The Gateway is a substantial detached Late Georgian building in red brick with a slate roof. Now divided into two dwellings, it has two storeys with three bays to the front. The Gateway stands immediately adjacent to the street while The Hawthorns, to its left, is set back behind a walled courtyard, so that the entire left face of The Gateway is visible from the street. A wide stone string course encircles the building immediately below the level of the first-floor windows, and there is a wooden cornice at eaves level.

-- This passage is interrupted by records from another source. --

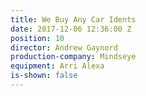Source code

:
 ```yaml
---
title: We Buy Any Car Idents
date: 2017-12-06 12:36:00 Z
position: 10
director: Andrew Gaynord
production-company: Mindseye
equipment: Arri Alexa
is-shown: false
---
```


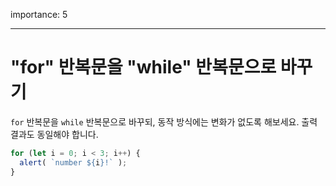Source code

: importance: 5

---

# "for" 반복문을 "while" 반복문으로 바꾸기

`for` 반복문을 `while` 반복문으로 바꾸되, 동작 방식에는 변화가 없도록 해보세요. 출력 결과도 동일해야 합니다.

```js run
for (let i = 0; i < 3; i++) {
  alert( `number ${i}!` );
}
```

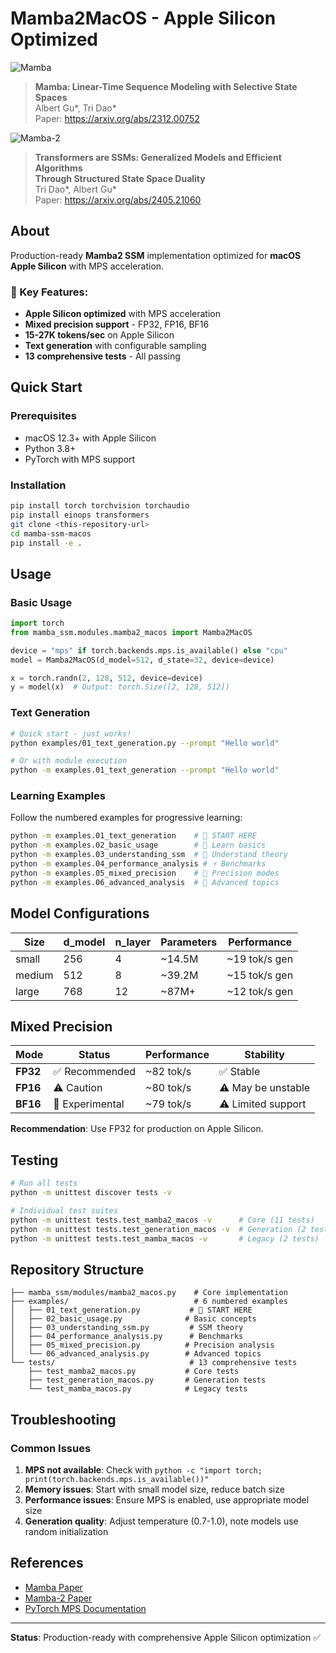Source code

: # Mamba2MacOS - Apple Silicon Optimized

![Mamba](assets/selection.png "Selective State Space")
> **Mamba: Linear-Time Sequence Modeling with Selective State Spaces**\
> Albert Gu*, Tri Dao*\
> Paper: https://arxiv.org/abs/2312.00752

![Mamba-2](assets/ssd_algorithm.png "State Space Dual Model")
> **Transformers are SSMs: Generalized Models and Efficient Algorithms**\
>     **Through Structured State Space Duality**\
> Tri Dao*, Albert Gu*\
> Paper: https://arxiv.org/abs/2405.21060

## About

Production-ready **Mamba2 SSM** implementation optimized for **macOS Apple Silicon** with MPS acceleration.

### 🚀 Key Features:
- **Apple Silicon optimized** with MPS acceleration
- **Mixed precision support** - FP32, FP16, BF16
- **15-27K tokens/sec** on Apple Silicon
- **Text generation** with configurable sampling
- **13 comprehensive tests** - All passing

## Quick Start

### Prerequisites
- macOS 12.3+ with Apple Silicon
- Python 3.8+
- PyTorch with MPS support

### Installation

```bash
pip install torch torchvision torchaudio
pip install einops transformers
git clone <this-repository-url>
cd mamba-ssm-macos
pip install -e .
```

## Usage

### Basic Usage

```python
import torch
from mamba_ssm.modules.mamba2_macos import Mamba2MacOS

device = "mps" if torch.backends.mps.is_available() else "cpu"
model = Mamba2MacOS(d_model=512, d_state=32, device=device)

x = torch.randn(2, 128, 512, device=device)
y = model(x)  # Output: torch.Size([2, 128, 512])
```

### Text Generation

```bash
# Quick start - just works!
python examples/01_text_generation.py --prompt "Hello world"

# Or with module execution
python -m examples.01_text_generation --prompt "Hello world"
```

### Learning Examples

Follow the numbered examples for progressive learning:

```bash
python -m examples.01_text_generation    # 🎯 START HERE
python -m examples.02_basic_usage        # 🔧 Learn basics  
python -m examples.03_understanding_ssm  # 🧠 Understand theory
python -m examples.04_performance_analysis # ⚡ Benchmarks
python -m examples.05_mixed_precision    # 🔬 Precision modes
python -m examples.06_advanced_analysis  # 🧬 Advanced topics
```

## Model Configurations

| Size   | d_model | n_layer | Parameters | Performance    |
|--------|---------|---------|------------|----------------|
| small  | 256     | 4       | ~14.5M     | ~19 tok/s gen  |
| medium | 512     | 8       | ~39.2M     | ~15 tok/s gen  |
| large  | 768     | 12      | ~87M+      | ~12 tok/s gen  |

## Mixed Precision

| Mode | Status | Performance | Stability |
|------|--------|-------------|-----------|
| **FP32** | ✅ Recommended | ~82 tok/s | ✅ Stable |
| **FP16** | ⚠️ Caution | ~80 tok/s | ⚠️ May be unstable |
| **BF16** | 🧪 Experimental | ~79 tok/s | ⚠️ Limited support |

**Recommendation**: Use FP32 for production on Apple Silicon.

## Testing

```bash
# Run all tests
python -m unittest discover tests -v

# Individual test suites
python -m unittest tests.test_mamba2_macos -v      # Core (11 tests)
python -m unittest tests.test_generation_macos -v  # Generation (2 tests)
python -m unittest tests.test_mamba_macos -v       # Legacy (2 tests)
```

## Repository Structure

```
├── mamba_ssm/modules/mamba2_macos.py    # Core implementation
├── examples/                            # 6 numbered examples
│   ├── 01_text_generation.py           # 🎯 START HERE
│   ├── 02_basic_usage.py              # Basic concepts
│   ├── 03_understanding_ssm.py         # SSM theory
│   ├── 04_performance_analysis.py      # Benchmarks
│   ├── 05_mixed_precision.py          # Precision analysis
│   └── 06_advanced_analysis.py        # Advanced topics
└── tests/                              # 13 comprehensive tests
    ├── test_mamba2_macos.py           # Core tests
    ├── test_generation_macos.py       # Generation tests
    └── test_mamba_macos.py            # Legacy tests
```

## Troubleshooting

### Common Issues

1. **MPS not available**: Check with `python -c "import torch; print(torch.backends.mps.is_available())"`
2. **Memory issues**: Start with small model size, reduce batch size
3. **Performance issues**: Ensure MPS is enabled, use appropriate model size
4. **Generation quality**: Adjust temperature (0.7-1.0), note models use random initialization

## References

- [Mamba Paper](https://arxiv.org/abs/2312.00752)
- [Mamba-2 Paper](https://arxiv.org/abs/2405.21060)  
- [PyTorch MPS Documentation](https://pytorch.org/docs/stable/notes/mps.html)

---

**Status**: Production-ready with comprehensive Apple Silicon optimization ✅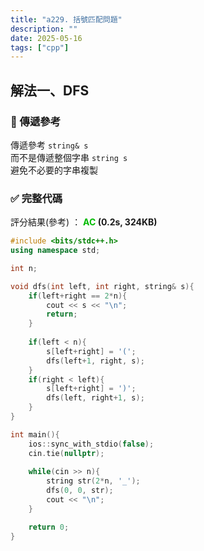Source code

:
 ```yaml
---
title: "a229. 括號匹配問題"
description: ""
date: 2025-05-16
tags: ["cpp"]
---
```


## 解法一、DFS

### 🔹 傳遞參考

傳遞參考 `string& s`<br>
而不是傳遞整個字串 `string s`<br>
避免不必要的字串複製

### ✅ 完整代碼

評分結果(參考) ： **<font color="#00bb00">AC</font> (0.2s, 324KB)**

```cpp
#include <bits/stdc++.h>
using namespace std;

int n;

void dfs(int left, int right, string& s){
    if(left+right == 2*n){
        cout << s << "\n";
        return;
    }
    
    if(left < n){
        s[left+right] = '(';
        dfs(left+1, right, s);
    }
    if(right < left){
        s[left+right] = ')';
        dfs(left, right+1, s);
    }
}

int main(){
    ios::sync_with_stdio(false);
    cin.tie(nullptr);
    
    while(cin >> n){
        string str(2*n, '_');
        dfs(0, 0, str);
        cout << "\n";
    }

    return 0;
}
```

The symmetrical front façade has a central slightly projecting section of a single bay width, which is capped with a pediment. There is a prominent central stone archway leading to the Porch House, which is framed by a large two-storey recess with an arched top outlined in brick. Above the archway, within the recess, is a small window with an arched top. The flanking wings on the front façade each have a similar recess containing a large sash window on the ground floor and a smaller one with an arched top on the first floor. This unit is twice repeated on each side of the building, with slight variations: on the side faces, the first-floor windows nearest the street have horizontal tops, and the windows to the Red Lion Lane face are blind. The main entrances to the two houses are within the archway.

==See also==
- Listed buildings in Nantwich

==Sources==
- Bavington G et al. Nantwich, Worleston & Wybunbury: A Portrait in Old Picture Postcards (Brampton Publications; 1987) (ISBN 0 9511469 6 3)
- Pevsner N, Hubbard E. The Buildings of England: Cheshire (Penguin Books; 1971) (ISBN 0 14 071042 6)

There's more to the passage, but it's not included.